Another police force has brought to our attention that some members of the public who have had their vehicles advertised on a vehicle sales web-site have received scam e-mails. The scam, officially known as the West African advance fee or 419 fraud involves a buyer from abroad posing as an international dealer who wants to buy a vehicle.
They claim that they are owed money by a client in the UK who will send a bankers draft for the full price of the vehicle, plus a few extra thousand pounds to cover the cost of the shipping without viewing the vehicle or proof of condition and put their lack of phone number down to a temporary fault.
The emails are often full of spelling mistakes and poor grammar to persuade the victim that the fraudster is an uneducated person who wouldn't have the ability to defraud them. The fraudsters also try to make themselves seem genuine by stating that the vehicle is a present for their wife, son, daughter etc and use this as reason for the urgency involved in the purchase. Many of the emails are signed off with a comment like 'regards to you and your family'.
The seller is then asked to pay the draft into their bank and wire the excess money to the buyer to pay for the shipping costs. The bank draft itself may seem genuine but reports have been received of bank drafts being accepted which have watermarks and bank branch stamps on them but are revealed as forgery after being paid into the bank.
After the money has been sent, the seller hears nothing more from the 'buyer'. Normally, the bank will contact the seller after a few days to tell them that the bankers draft was stolen, forged, or that it has bounced. The money may look like it has cleared initially but can go on to bounce days later so check with your bank how long it will take for a bankers draft to completely clear and do not release the vehicle until your bank confirms the funds have cleared.

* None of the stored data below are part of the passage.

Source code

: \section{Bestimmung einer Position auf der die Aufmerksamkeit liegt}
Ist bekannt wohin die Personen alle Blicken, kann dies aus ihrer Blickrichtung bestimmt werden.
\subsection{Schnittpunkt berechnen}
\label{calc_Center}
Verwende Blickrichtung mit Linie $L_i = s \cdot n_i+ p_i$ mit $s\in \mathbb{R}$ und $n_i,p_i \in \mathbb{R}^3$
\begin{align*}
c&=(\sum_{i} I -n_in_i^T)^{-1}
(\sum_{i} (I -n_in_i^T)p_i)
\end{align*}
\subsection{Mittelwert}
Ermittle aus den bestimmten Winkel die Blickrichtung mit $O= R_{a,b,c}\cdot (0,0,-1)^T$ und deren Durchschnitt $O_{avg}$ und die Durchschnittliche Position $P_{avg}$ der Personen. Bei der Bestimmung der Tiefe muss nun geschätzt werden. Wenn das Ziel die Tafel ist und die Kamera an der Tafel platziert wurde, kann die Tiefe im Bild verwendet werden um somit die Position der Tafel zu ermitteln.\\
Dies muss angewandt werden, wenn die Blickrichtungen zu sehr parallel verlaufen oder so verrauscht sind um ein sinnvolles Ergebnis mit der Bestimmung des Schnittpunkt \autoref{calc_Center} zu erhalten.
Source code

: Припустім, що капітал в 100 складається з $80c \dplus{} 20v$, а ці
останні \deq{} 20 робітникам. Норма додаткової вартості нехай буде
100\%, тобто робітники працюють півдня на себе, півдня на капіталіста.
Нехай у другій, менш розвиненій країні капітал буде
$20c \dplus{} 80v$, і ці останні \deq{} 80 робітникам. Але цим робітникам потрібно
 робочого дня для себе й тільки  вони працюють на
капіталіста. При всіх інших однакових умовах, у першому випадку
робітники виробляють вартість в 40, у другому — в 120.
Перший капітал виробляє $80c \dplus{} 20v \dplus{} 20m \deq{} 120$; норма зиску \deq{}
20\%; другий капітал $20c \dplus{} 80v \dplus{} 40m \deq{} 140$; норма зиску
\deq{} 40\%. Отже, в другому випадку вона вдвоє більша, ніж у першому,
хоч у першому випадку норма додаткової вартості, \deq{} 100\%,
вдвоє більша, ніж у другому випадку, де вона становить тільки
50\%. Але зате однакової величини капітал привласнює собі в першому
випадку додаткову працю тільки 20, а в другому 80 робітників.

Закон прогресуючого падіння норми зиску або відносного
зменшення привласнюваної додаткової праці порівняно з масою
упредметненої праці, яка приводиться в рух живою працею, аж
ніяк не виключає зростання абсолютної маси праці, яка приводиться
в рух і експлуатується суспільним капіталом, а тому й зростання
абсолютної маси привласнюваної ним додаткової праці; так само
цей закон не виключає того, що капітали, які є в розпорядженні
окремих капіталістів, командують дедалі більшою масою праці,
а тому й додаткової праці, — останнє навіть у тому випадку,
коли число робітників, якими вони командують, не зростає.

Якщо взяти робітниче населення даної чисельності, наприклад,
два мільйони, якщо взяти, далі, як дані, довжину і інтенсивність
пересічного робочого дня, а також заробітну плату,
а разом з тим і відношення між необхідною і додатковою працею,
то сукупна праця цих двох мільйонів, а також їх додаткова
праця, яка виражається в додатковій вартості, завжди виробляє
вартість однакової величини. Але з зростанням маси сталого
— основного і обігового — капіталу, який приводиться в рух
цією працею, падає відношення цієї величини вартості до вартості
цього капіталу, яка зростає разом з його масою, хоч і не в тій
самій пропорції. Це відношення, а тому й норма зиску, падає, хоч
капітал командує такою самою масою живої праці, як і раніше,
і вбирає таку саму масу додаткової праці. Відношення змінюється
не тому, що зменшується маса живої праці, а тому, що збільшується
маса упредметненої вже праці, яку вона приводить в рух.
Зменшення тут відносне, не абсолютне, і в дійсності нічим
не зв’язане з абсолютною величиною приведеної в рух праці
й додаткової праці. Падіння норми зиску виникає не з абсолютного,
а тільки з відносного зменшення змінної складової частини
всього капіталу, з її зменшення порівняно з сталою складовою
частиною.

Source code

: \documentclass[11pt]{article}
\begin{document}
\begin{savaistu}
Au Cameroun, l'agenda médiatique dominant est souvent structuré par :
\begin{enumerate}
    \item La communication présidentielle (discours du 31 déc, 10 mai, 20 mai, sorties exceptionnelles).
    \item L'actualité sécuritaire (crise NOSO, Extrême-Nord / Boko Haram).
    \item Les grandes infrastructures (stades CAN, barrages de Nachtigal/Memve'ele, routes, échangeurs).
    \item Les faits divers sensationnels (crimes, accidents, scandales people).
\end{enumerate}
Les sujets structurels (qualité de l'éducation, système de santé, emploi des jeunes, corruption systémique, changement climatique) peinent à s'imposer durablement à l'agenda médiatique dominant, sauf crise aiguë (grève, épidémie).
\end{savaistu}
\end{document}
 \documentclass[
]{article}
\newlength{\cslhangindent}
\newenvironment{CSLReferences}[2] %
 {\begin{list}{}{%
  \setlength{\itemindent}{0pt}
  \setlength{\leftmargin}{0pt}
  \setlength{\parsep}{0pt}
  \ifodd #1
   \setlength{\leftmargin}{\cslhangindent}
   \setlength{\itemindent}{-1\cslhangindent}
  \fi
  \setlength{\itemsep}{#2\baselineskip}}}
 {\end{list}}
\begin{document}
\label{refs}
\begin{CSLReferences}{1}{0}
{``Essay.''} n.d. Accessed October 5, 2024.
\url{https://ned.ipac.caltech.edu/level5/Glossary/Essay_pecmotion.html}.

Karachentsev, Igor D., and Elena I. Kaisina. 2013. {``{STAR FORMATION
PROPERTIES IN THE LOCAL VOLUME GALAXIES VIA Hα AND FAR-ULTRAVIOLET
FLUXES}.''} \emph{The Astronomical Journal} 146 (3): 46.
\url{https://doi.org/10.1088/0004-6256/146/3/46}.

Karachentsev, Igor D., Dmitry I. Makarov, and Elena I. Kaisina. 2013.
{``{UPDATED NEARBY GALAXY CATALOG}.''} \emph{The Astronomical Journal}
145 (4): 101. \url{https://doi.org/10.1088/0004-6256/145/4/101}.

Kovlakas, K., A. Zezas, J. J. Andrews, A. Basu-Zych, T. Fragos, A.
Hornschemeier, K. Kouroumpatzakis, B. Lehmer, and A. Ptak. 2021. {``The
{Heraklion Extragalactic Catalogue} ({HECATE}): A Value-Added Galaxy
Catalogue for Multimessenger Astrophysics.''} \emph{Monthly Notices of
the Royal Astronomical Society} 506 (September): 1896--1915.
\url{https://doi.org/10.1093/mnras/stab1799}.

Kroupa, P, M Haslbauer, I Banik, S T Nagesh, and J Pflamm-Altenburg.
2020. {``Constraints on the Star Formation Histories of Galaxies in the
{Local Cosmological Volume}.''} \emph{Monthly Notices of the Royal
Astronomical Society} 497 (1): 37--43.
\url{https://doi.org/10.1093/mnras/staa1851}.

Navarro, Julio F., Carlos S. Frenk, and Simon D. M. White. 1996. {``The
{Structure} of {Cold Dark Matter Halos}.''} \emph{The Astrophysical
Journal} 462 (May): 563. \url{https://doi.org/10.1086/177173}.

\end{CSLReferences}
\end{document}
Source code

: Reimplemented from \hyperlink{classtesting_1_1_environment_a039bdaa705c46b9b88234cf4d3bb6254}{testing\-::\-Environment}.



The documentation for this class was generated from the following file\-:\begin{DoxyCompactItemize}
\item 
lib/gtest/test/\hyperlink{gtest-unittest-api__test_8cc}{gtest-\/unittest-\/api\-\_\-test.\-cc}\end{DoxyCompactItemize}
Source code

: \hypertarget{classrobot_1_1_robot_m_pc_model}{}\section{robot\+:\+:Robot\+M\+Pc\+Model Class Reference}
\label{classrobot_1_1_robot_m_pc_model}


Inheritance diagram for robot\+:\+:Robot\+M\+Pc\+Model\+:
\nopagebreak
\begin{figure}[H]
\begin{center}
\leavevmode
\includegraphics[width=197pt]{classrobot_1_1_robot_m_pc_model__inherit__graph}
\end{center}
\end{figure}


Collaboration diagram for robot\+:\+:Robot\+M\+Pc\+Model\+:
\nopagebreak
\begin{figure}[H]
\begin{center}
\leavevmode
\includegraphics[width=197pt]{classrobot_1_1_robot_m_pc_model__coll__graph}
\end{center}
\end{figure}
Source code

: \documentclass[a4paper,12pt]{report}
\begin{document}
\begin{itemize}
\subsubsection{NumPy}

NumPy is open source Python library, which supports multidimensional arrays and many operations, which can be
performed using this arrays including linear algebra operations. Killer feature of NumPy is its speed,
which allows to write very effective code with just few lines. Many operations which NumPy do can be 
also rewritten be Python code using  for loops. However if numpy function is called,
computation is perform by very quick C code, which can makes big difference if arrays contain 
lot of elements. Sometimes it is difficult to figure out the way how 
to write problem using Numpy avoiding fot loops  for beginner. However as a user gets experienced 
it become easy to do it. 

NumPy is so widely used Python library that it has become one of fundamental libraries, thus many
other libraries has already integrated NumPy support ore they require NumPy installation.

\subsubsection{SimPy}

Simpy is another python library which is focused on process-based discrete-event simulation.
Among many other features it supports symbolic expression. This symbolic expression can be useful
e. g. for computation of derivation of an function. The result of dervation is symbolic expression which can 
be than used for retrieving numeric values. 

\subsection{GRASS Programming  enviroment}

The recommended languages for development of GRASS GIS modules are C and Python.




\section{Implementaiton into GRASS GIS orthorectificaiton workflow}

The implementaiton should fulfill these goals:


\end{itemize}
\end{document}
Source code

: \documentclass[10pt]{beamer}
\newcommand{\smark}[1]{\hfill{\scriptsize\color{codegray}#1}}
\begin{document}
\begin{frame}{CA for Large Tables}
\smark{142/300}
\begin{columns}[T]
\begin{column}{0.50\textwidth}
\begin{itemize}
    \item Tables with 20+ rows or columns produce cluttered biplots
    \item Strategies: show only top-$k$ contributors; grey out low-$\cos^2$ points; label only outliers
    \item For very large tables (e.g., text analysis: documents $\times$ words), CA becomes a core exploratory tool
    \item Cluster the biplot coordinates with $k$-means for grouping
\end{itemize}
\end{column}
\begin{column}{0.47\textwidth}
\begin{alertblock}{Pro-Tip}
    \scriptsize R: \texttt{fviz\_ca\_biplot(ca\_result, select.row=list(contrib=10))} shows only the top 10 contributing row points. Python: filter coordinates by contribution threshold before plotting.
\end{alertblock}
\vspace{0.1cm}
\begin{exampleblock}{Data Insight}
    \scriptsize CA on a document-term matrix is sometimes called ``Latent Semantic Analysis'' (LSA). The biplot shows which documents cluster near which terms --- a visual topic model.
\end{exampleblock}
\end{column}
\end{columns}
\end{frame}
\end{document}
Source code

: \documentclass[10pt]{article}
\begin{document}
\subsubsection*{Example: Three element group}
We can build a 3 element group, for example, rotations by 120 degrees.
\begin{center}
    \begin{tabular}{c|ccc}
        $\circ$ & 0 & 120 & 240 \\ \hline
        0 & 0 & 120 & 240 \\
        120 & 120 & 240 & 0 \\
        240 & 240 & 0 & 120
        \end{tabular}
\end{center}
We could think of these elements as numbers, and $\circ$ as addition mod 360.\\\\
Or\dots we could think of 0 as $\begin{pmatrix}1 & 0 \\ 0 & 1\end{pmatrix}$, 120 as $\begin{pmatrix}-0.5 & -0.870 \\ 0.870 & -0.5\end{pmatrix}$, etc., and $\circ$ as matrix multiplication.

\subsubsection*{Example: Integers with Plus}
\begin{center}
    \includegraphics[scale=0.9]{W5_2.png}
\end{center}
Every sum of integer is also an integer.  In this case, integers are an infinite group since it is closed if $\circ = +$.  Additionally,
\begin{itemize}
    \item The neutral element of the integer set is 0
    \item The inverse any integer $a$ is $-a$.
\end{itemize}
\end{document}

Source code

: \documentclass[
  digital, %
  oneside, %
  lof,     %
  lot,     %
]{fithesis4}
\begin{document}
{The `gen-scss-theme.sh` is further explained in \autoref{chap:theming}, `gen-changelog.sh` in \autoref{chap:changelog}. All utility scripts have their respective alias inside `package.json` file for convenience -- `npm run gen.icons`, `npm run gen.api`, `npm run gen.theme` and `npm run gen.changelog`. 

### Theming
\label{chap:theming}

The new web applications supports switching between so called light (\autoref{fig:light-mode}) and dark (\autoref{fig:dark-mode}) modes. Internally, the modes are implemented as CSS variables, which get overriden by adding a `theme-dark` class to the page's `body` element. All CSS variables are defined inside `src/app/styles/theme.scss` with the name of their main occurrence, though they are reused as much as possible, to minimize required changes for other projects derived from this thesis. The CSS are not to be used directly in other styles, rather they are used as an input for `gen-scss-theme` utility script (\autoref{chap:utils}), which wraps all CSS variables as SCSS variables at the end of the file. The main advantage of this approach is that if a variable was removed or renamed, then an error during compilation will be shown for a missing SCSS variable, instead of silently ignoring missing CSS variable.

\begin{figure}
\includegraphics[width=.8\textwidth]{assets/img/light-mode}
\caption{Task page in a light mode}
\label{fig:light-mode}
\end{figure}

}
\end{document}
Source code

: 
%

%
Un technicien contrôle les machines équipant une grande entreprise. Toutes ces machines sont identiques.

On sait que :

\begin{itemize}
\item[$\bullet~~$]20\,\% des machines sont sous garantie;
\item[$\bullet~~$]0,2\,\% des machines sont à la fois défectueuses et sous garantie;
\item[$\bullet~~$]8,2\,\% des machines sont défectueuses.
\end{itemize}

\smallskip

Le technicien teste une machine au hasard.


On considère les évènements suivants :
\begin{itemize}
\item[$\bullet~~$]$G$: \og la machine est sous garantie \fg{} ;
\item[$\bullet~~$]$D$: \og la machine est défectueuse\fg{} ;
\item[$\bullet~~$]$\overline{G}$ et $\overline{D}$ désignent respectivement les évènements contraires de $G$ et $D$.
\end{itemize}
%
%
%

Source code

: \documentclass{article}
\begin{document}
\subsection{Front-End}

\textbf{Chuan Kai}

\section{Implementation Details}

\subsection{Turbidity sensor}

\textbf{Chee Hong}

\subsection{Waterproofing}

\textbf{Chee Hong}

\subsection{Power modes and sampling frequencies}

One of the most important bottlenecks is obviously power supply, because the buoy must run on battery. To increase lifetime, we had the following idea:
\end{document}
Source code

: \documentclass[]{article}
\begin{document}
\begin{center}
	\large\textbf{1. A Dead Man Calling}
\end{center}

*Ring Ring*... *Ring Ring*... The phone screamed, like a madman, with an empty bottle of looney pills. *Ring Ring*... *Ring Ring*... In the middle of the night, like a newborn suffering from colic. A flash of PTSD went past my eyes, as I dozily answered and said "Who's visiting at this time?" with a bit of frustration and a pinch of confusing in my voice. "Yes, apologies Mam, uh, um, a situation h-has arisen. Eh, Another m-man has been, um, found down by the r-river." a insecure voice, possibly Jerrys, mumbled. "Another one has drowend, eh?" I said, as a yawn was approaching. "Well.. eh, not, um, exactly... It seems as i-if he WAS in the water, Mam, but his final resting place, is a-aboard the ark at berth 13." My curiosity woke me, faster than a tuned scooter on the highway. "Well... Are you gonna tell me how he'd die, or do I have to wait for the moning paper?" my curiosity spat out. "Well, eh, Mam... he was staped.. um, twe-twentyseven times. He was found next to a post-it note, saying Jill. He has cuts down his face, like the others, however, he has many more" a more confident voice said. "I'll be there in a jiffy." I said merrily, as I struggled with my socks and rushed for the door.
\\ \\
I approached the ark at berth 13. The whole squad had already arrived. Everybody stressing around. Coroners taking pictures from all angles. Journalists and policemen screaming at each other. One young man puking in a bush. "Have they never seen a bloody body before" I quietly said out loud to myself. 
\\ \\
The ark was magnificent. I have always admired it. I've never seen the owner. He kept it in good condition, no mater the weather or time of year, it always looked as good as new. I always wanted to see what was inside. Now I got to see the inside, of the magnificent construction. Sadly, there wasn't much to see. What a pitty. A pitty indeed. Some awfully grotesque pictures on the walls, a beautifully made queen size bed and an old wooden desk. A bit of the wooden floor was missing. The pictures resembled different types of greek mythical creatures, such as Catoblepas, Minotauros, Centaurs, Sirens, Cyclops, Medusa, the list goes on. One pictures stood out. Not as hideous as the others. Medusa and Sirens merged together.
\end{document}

If the bankers draft is forged the money will be stripped from the sellers account, leaving them thousands of pounds out of pocket. Please be aware of this if you are selling your vehicle or are planning to do so on in the future.
It has been brought to our attention by a neighbouring policing area that a member of the public recently received a cheque in excess of the price of the new vehicle they had bought (from a Building Society) which appeared genuine. They then got another letter stating that the excessive cheque was sent in error and would the vendor please send a cheque for the difference which was a couple of thousand pounds.
Luckily this person waited to see, if the original cheque cleared - which it didn't. Please be aware of this and check with the Building Society/Bank to ensure that this correspondence is genuine.